FA urged to commit to more 'open approach'

Sports PR professionals have called on the Football Association to retain the more open approach to comms it has taken around the Euro 2012 tournament.

More visible: the England team's visit to Nazi concentration camp Auschwitz (FA/Getty)
More visible: the England team's visit to Nazi concentration camp Auschwitz (FA/Getty)

Eddie May, Threepipe MD and Adam Raincock, director of comms at Synergy, discussed the Football Association’s decision to engage with the local community in Poland during Euro 2012 in the latest PRWeek podcast.

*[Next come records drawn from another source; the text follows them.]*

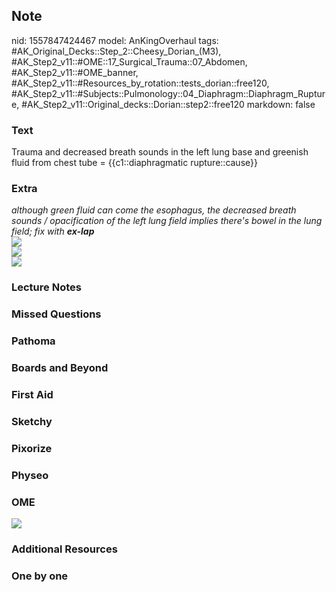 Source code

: ## Note
nid: 1557847424467
model: AnKingOverhaul
tags: #AK_Original_Decks::Step_2::Cheesy_Dorian_(M3), #AK_Step2_v11::#OME::17_Surgical_Trauma::07_Abdomen, #AK_Step2_v11::#OME_banner, #AK_Step2_v11::#Resources_by_rotation::tests_dorian::free120, #AK_Step2_v11::#Subjects::Pulmonology::04_Diaphragm::Diaphragm_Rupture, #AK_Step2_v11::Original_decks::Dorian::step2::free120
markdown: false

### Text
Trauma and decreased breath sounds in the left lung base and greenish fluid from chest tube = {{c1::diaphragmatic rupture::cause}}

### Extra
<div>
  <i>although green fluid can come the esophagus, the decreased
  breath sounds / opacification of the left lung field implies
  there's bowel in the lung field; fix with <b>ex-lap</b></i>
</div>
<div>
  <i><img src="paste-2159784434335745.jpg"></i>
</div>
<div>
  <i><img src="paste-2159805909172225.jpg"></i>
</div>
<div>
  <i><img src="paste-469263831793667.jpg"></i>
</div>

### Lecture Notes


### Missed Questions


### Pathoma


### Boards and Beyond


### First Aid


### Sketchy


### Pixorize


### Physeo


### OME
<div class="ome-widget">
  <a href="https://onlinemeded.org?ref=anki"><img src=
  "_OME_AnkiFlashcards_General_4.png"></a>
</div>

### Additional Resources


### One by one

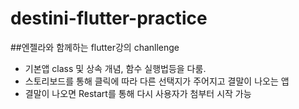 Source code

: # destini-flutter-practice

##엔젤라와 함께하는 flutter강의 chanllenge
- 기본앱 class 및 상속 개념, 함수 실행법등을 다룸.
- 스토리보드를 통해 클릭에 따라 다른 선택지가 주어지고 결말이 나오는 앱
- 결말이 나오면 Restart를 통해 다시 사용자가 첨부터 시작 가능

Both May and Raincock believe this change in comms stance could mark a fundamental shift in the way the FA and the England football team engages with the public.

Raincock said: ‘Arguably, the England brand is at its lowest in terms of global profile. If you look at the so-called ‘golden generation’, some have either gone or are on their way out. The squad is now made up of a lot of younger players who are not established yet, so now is a good time to set a benchmark.’

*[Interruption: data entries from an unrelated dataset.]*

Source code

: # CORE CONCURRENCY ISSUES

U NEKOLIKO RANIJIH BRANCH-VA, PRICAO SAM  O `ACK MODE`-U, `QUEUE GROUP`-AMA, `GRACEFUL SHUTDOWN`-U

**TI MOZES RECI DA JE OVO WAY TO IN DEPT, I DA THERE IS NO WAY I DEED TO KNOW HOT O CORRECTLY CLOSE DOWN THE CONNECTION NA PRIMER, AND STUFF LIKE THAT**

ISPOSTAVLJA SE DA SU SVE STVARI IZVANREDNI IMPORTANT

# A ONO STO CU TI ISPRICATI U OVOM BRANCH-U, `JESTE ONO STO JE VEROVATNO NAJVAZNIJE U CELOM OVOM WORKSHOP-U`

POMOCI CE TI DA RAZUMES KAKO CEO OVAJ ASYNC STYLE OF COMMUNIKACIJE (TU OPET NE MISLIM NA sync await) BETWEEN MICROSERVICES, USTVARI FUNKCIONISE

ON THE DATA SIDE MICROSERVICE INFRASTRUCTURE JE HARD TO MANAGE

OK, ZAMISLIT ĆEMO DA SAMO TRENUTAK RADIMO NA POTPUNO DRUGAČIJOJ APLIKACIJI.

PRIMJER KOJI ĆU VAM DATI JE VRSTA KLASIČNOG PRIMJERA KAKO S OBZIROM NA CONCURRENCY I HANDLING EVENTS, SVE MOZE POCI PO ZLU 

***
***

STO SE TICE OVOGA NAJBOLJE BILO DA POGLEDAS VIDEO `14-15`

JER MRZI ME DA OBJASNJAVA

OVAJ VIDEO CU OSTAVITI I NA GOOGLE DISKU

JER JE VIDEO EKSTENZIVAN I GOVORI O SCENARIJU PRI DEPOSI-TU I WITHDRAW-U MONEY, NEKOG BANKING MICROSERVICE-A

The FA has said the more open approach has generated favourable headlines, including widely positive coverage of the squad's visit to Auschwitz last week.

During the 2010 World Cup in South Africa, the team suffered a backlash against their decision to decline a visit to Robben Island, the prison that held Nelson Mandela for 18 years, as well as an on-camera outburst against fans by striker Wayne Rooney.

May said of the change in comms tactics: ‘The FA’s approach has gone from one extreme to the other, from the total isolation of the 2010 World Cup to staying in a boutique hotel in the centre of Krakow and being out and about and visible. The change is working and it’s projecting a more positive and relaxed image.’

Raincock believes the change is needed. ‘The year 2010 was a real low point and you almost have to hit the bottom before coming back up,' he said.

‘The code of conduct that the FA has introduced is long overdue and a really positive step. Players, like anyone, need to know their boundaries and what’s expected of them, and by the sounds of it they didn’t have that before.’

Although Raincock warned the FA to keep public appearances during the tournament to a minimum and not to suffer the PR disasters of the England Rugby team at the 2011 Rugby World Cup in New Zealand.

He said: ‘You don’t want to see the England players out every day. If you remember the Rugby World Cup – we had the England team bungee jumping one day and racing 4x4s the next. The public doesn’t want to see that in a competitive tournament.’

The FA was also praised for its use of social media during the tournament and its release of behind-the-scenes content.

May said: ‘This is wise, because the FA has to give the media something between the games otherwise it turns into the press creating stories where there might not be any – such as divisions in the camp or issues with players, for example.

‘The FA needs to create diversion along the way to feed content to the media by making the team do non-football things – but they can’t over do it because it gives the impression the players are not focused – it’s a difficult balancing act.’

Both agreed that if the results start going against England the FA must avoid reverting to a more defensive comms stance.